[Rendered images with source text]

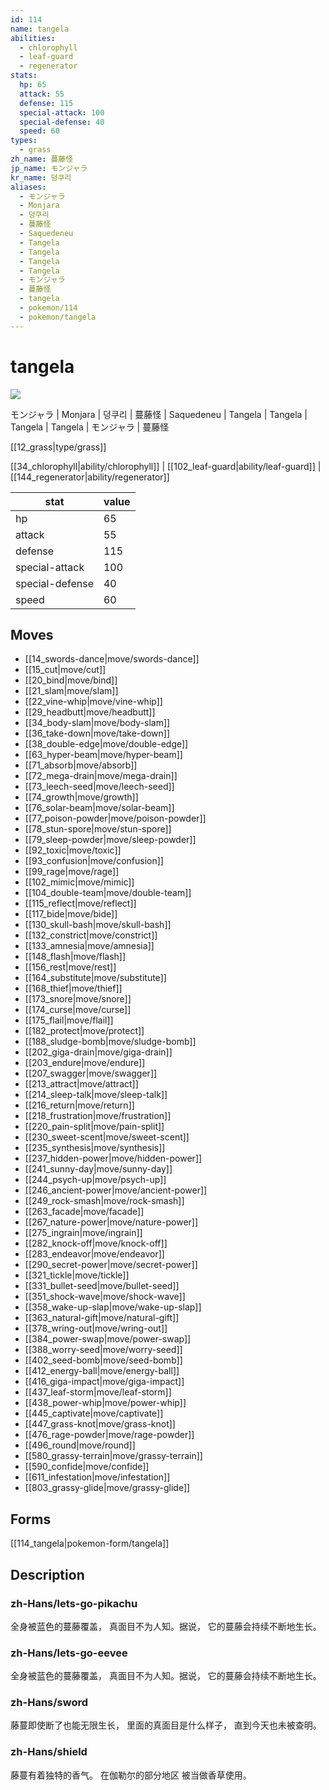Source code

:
 ```yaml
---
id: 114
name: tangela
abilities:
  - chlorophyll
  - leaf-guard
  - regenerator
stats:
  hp: 65
  attack: 55
  defense: 115
  special-attack: 100
  special-defense: 40
  speed: 60
types:
  - grass
zh_name: 蔓藤怪
jp_name: モンジャラ
kr_name: 덩쿠리
aliases:
  - モンジャラ
  - Monjara
  - 덩쿠리
  - 蔓藤怪
  - Saquedeneu
  - Tangela
  - Tangela
  - Tangela
  - Tangela
  - モンジャラ
  - 蔓藤怪
  - tangela
  - pokemon/114
  - pokemon/tangela
---
```

# tangela

![](https://raw.githubusercontent.com/PokeAPI/sprites/master/sprites/pokemon/114.png)

モンジャラ | Monjara | 덩쿠리 | 蔓藤怪 | Saquedeneu | Tangela | Tangela | Tangela | Tangela | モンジャラ | 蔓藤怪

[[12_grass|type/grass]]

[[34_chlorophyll|ability/chlorophyll]] | [[102_leaf-guard|ability/leaf-guard]] | [[144_regenerator|ability/regenerator]]

|stat|value|
|---|---|
|hp|65|
|attack|55|
|defense|115|
|special-attack|100|
|special-defense|40|
|speed|60|


## Moves

- [[14_swords-dance|move/swords-dance]]
- [[15_cut|move/cut]]
- [[20_bind|move/bind]]
- [[21_slam|move/slam]]
- [[22_vine-whip|move/vine-whip]]
- [[29_headbutt|move/headbutt]]
- [[34_body-slam|move/body-slam]]
- [[36_take-down|move/take-down]]
- [[38_double-edge|move/double-edge]]
- [[63_hyper-beam|move/hyper-beam]]
- [[71_absorb|move/absorb]]
- [[72_mega-drain|move/mega-drain]]
- [[73_leech-seed|move/leech-seed]]
- [[74_growth|move/growth]]
- [[76_solar-beam|move/solar-beam]]
- [[77_poison-powder|move/poison-powder]]
- [[78_stun-spore|move/stun-spore]]
- [[79_sleep-powder|move/sleep-powder]]
- [[92_toxic|move/toxic]]
- [[93_confusion|move/confusion]]
- [[99_rage|move/rage]]
- [[102_mimic|move/mimic]]
- [[104_double-team|move/double-team]]
- [[115_reflect|move/reflect]]
- [[117_bide|move/bide]]
- [[130_skull-bash|move/skull-bash]]
- [[132_constrict|move/constrict]]
- [[133_amnesia|move/amnesia]]
- [[148_flash|move/flash]]
- [[156_rest|move/rest]]
- [[164_substitute|move/substitute]]
- [[168_thief|move/thief]]
- [[173_snore|move/snore]]
- [[174_curse|move/curse]]
- [[175_flail|move/flail]]
- [[182_protect|move/protect]]
- [[188_sludge-bomb|move/sludge-bomb]]
- [[202_giga-drain|move/giga-drain]]
- [[203_endure|move/endure]]
- [[207_swagger|move/swagger]]
- [[213_attract|move/attract]]
- [[214_sleep-talk|move/sleep-talk]]
- [[216_return|move/return]]
- [[218_frustration|move/frustration]]
- [[220_pain-split|move/pain-split]]
- [[230_sweet-scent|move/sweet-scent]]
- [[235_synthesis|move/synthesis]]
- [[237_hidden-power|move/hidden-power]]
- [[241_sunny-day|move/sunny-day]]
- [[244_psych-up|move/psych-up]]
- [[246_ancient-power|move/ancient-power]]
- [[249_rock-smash|move/rock-smash]]
- [[263_facade|move/facade]]
- [[267_nature-power|move/nature-power]]
- [[275_ingrain|move/ingrain]]
- [[282_knock-off|move/knock-off]]
- [[283_endeavor|move/endeavor]]
- [[290_secret-power|move/secret-power]]
- [[321_tickle|move/tickle]]
- [[331_bullet-seed|move/bullet-seed]]
- [[351_shock-wave|move/shock-wave]]
- [[358_wake-up-slap|move/wake-up-slap]]
- [[363_natural-gift|move/natural-gift]]
- [[378_wring-out|move/wring-out]]
- [[384_power-swap|move/power-swap]]
- [[388_worry-seed|move/worry-seed]]
- [[402_seed-bomb|move/seed-bomb]]
- [[412_energy-ball|move/energy-ball]]
- [[416_giga-impact|move/giga-impact]]
- [[437_leaf-storm|move/leaf-storm]]
- [[438_power-whip|move/power-whip]]
- [[445_captivate|move/captivate]]
- [[447_grass-knot|move/grass-knot]]
- [[476_rage-powder|move/rage-powder]]
- [[496_round|move/round]]
- [[580_grassy-terrain|move/grassy-terrain]]
- [[590_confide|move/confide]]
- [[611_infestation|move/infestation]]
- [[803_grassy-glide|move/grassy-glide]]

## Forms



[[114_tangela|pokemon-form/tangela]]

## Description

### zh-Hans/lets-go-pikachu

全身被蓝色的蔓藤覆盖，
真面目不为人知。据说，
它的蔓藤会持续不断地生长。

### zh-Hans/lets-go-eevee

全身被蓝色的蔓藤覆盖，
真面目不为人知。据说，
它的蔓藤会持续不断地生长。

### zh-Hans/sword

藤蔓即使断了也能无限生长，
里面的真面目是什么样子，
直到今天也未被查明。

### zh-Hans/shield

藤蔓有着独特的香气。
在伽勒尔的部分地区
被当做香草使用。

**What to work on**.
Every entry above needs to be copied exactly, apart from its pictures.

**Exercise response**.
Source code

:
 ```yaml
---
id: 114
name: tangela
abilities:
  - chlorophyll
  - leaf-guard
  - regenerator
stats:
  hp: 65
  attack: 55
  defense: 115
  special-attack: 100
  special-defense: 40
  speed: 60
types:
  - grass
zh_name: 蔓藤怪
jp_name: モンジャラ
kr_name: 덩쿠리
aliases:
  - モンジャラ
  - Monjara
  - 덩쿠리
  - 蔓藤怪
  - Saquedeneu
  - Tangela
  - Tangela
  - Tangela
  - Tangela
  - モンジャラ
  - 蔓藤怪
  - tangela
  - pokemon/114
  - pokemon/tangela
---
```

# tangela

![](https://raw.githubusercontent.com/PokeAPI/sprites/master/sprites/pokemon/114.png)

モンジャラ | Monjara | 덩쿠리 | 蔓藤怪 | Saquedeneu | Tangela | Tangela | Tangela | Tangela | モンジャラ | 蔓藤怪

[[12_grass|type/grass]]

[[34_chlorophyll|ability/chlorophyll]] | [[102_leaf-guard|ability/leaf-guard]] | [[144_regenerator|ability/regenerator]]

|stat|value|
|---|---|
|hp|65|
|attack|55|
|defense|115|
|special-attack|100|
|special-defense|40|
|speed|60|


## Moves

- [[14_swords-dance|move/swords-dance]]
- [[15_cut|move/cut]]
- [[20_bind|move/bind]]
- [[21_slam|move/slam]]
- [[22_vine-whip|move/vine-whip]]
- [[29_headbutt|move/headbutt]]
- [[34_body-slam|move/body-slam]]
- [[36_take-down|move/take-down]]
- [[38_double-edge|move/double-edge]]
- [[63_hyper-beam|move/hyper-beam]]
- [[71_absorb|move/absorb]]
- [[72_mega-drain|move/mega-drain]]
- [[73_leech-seed|move/leech-seed]]
- [[74_growth|move/growth]]
- [[76_solar-beam|move/solar-beam]]
- [[77_poison-powder|move/poison-powder]]
- [[78_stun-spore|move/stun-spore]]
- [[79_sleep-powder|move/sleep-powder]]
- [[92_toxic|move/toxic]]
- [[93_confusion|move/confusion]]
- [[99_rage|move/rage]]
- [[102_mimic|move/mimic]]
- [[104_double-team|move/double-team]]
- [[115_reflect|move/reflect]]
- [[117_bide|move/bide]]
- [[130_skull-bash|move/skull-bash]]
- [[132_constrict|move/constrict]]
- [[133_amnesia|move/amnesia]]
- [[148_flash|move/flash]]
- [[156_rest|move/rest]]
- [[164_substitute|move/substitute]]
- [[168_thief|move/thief]]
- [[173_snore|move/snore]]
- [[174_curse|move/curse]]
- [[175_flail|move/flail]]
- [[182_protect|move/protect]]
- [[188_sludge-bomb|move/sludge-bomb]]
- [[202_giga-drain|move/giga-drain]]
- [[203_endure|move/endure]]
- [[207_swagger|move/swagger]]
- [[213_attract|move/attract]]
- [[214_sleep-talk|move/sleep-talk]]
- [[216_return|move/return]]
- [[218_frustration|move/frustration]]
- [[220_pain-split|move/pain-split]]
- [[230_sweet-scent|move/sweet-scent]]
- [[235_synthesis|move/synthesis]]
- [[237_hidden-power|move/hidden-power]]
- [[241_sunny-day|move/sunny-day]]
- [[244_psych-up|move/psych-up]]
- [[246_ancient-power|move/ancient-power]]
- [[249_rock-smash|move/rock-smash]]
- [[263_facade|move/facade]]
- [[267_nature-power|move/nature-power]]
- [[275_ingrain|move/ingrain]]
- [[282_knock-off|move/knock-off]]
- [[283_endeavor|move/endeavor]]
- [[290_secret-power|move/secret-power]]
- [[321_tickle|move/tickle]]
- [[331_bullet-seed|move/bullet-seed]]
- [[351_shock-wave|move/shock-wave]]
- [[358_wake-up-slap|move/wake-up-slap]]
- [[363_natural-gift|move/natural-gift]]
- [[378_wring-out|move/wring-out]]
- [[384_power-swap|move/power-swap]]
- [[388_worry-seed|move/worry-seed]]
- [[402_seed-bomb|move/seed-bomb]]
- [[412_energy-ball|move/energy-ball]]
- [[416_giga-impact|move/giga-impact]]
- [[437_leaf-storm|move/leaf-storm]]
- [[438_power-whip|move/power-whip]]
- [[445_captivate|move/captivate]]
- [[447_grass-knot|move/grass-knot]]
- [[476_rage-powder|move/rage-powder]]
- [[496_round|move/round]]
- [[580_grassy-terrain|move/grassy-terrain]]
- [[590_confide|move/confide]]
- [[611_infestation|move/infestation]]
- [[803_grassy-glide|move/grassy-glide]]

## Forms



[[114_tangela|pokemon-form/tangela]]

## Description

### zh-Hans/lets-go-pikachu

全身被蓝色的蔓藤覆盖，
真面目不为人知。据说，
它的蔓藤会持续不断地生长。

### zh-Hans/lets-go-eevee

全身被蓝色的蔓藤覆盖，
真面目不为人知。据说，
它的蔓藤会持续不断地生长。

### zh-Hans/sword

藤蔓即使断了也能无限生长，
里面的真面目是什么样子，
直到今天也未被查明。

### zh-Hans/shield

藤蔓有着独特的香气。
在伽勒尔的部分地区
被当做香草使用。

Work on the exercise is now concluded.